NSO initially terminated its contract with Saudi Arabia because of accusations that its technology had been used to track Khashoggi and his colleagues. But two people familiar with the matter said that in 2019, it renewed the contract with the full approval of the Israeli government.

“It is directly encouraged to maintain this relationship,” one said, adding that employees of the National Bureau of Statistics returning from the Gulf often receive reports from the Israeli intelligence services. Hulio of NSO denied any such briefing.

“The Sacred Cow of Economy”

Usually, the Israeli government’s contacts are more public. After a dam collapsed in Brazil in January 2019, killing hundreds of people, the government dispatched Hulio of the NSO, who was a reserve member of the Israeli army’s search and rescue force as part of its assistance mission.

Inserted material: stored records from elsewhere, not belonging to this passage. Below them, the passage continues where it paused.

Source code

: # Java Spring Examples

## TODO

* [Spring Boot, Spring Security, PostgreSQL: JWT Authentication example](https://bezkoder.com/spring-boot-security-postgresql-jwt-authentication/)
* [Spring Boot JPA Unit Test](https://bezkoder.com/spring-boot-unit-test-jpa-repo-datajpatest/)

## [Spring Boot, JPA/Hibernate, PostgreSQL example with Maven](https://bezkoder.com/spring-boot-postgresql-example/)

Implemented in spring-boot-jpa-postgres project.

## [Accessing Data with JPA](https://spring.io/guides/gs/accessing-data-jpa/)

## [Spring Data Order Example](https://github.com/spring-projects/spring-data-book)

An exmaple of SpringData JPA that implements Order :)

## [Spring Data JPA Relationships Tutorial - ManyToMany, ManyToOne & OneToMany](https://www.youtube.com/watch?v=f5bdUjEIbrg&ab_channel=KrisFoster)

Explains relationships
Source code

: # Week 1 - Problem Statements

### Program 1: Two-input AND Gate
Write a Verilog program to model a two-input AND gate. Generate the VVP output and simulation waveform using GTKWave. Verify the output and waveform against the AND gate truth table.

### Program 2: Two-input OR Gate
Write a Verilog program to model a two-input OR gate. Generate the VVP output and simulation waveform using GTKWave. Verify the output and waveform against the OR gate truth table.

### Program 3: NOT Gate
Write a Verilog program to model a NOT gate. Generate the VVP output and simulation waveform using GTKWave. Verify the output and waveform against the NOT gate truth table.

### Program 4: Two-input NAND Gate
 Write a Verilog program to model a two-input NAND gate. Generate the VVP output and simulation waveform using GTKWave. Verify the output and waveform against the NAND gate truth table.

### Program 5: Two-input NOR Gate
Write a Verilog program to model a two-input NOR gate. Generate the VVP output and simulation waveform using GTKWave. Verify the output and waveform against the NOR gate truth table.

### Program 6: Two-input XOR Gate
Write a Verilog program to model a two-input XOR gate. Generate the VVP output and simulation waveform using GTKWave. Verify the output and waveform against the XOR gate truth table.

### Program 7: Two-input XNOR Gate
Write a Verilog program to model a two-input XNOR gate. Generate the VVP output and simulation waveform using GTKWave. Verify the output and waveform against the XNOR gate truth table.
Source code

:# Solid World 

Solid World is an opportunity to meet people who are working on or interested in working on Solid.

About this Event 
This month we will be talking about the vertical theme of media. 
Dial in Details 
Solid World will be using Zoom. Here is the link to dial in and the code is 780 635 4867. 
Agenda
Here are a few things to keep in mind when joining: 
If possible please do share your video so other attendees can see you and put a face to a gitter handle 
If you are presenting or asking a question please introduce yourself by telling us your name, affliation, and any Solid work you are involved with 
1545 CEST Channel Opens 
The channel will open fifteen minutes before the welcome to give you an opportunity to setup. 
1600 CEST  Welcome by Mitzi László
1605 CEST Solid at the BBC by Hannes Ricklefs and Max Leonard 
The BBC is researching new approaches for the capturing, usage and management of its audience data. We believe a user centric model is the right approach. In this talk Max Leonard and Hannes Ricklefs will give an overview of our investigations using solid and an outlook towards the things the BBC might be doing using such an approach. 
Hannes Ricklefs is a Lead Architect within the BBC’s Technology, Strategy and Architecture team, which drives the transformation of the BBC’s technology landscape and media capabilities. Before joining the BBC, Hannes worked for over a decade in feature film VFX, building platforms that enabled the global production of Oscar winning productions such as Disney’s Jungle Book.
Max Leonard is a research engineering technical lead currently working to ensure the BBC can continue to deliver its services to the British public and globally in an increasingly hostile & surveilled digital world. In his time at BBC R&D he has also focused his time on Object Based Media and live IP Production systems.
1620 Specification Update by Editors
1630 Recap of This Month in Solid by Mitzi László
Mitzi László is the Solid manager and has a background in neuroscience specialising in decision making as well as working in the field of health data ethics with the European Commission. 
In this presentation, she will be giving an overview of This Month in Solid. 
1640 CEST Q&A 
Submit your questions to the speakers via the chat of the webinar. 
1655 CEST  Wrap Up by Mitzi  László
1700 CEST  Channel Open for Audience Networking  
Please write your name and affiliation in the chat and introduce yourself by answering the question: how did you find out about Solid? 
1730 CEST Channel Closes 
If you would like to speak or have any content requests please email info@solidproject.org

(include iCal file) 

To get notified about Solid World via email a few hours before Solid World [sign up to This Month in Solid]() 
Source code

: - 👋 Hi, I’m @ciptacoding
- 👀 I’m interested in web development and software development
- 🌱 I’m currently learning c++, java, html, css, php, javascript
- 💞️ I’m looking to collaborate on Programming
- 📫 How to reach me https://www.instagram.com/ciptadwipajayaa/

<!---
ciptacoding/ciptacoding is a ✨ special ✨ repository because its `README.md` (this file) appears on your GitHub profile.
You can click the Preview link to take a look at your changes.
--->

“As part of the reserve duties, I went there. I am proud of what I am doing, which has nothing to do with the National Bureau of Statistics,” he said.

According to people familiar with the matter, Hulio showed how NSO’s software can also be used to triangulate the position of the phone to the last centimeter.

“Israel has certain diplomatic goals, and its interests sometimes coincide with those of these commercial companies,” said Shay Aspril, a writer and investigative reporter who first exposed the NSO’s secret technology in 2012.

“The Israeli public does not fully understand what is going on inside high-tech-the sacred cow of the economy-and because the Israeli public doesn’t really care, the government has no public pressure to change anything.”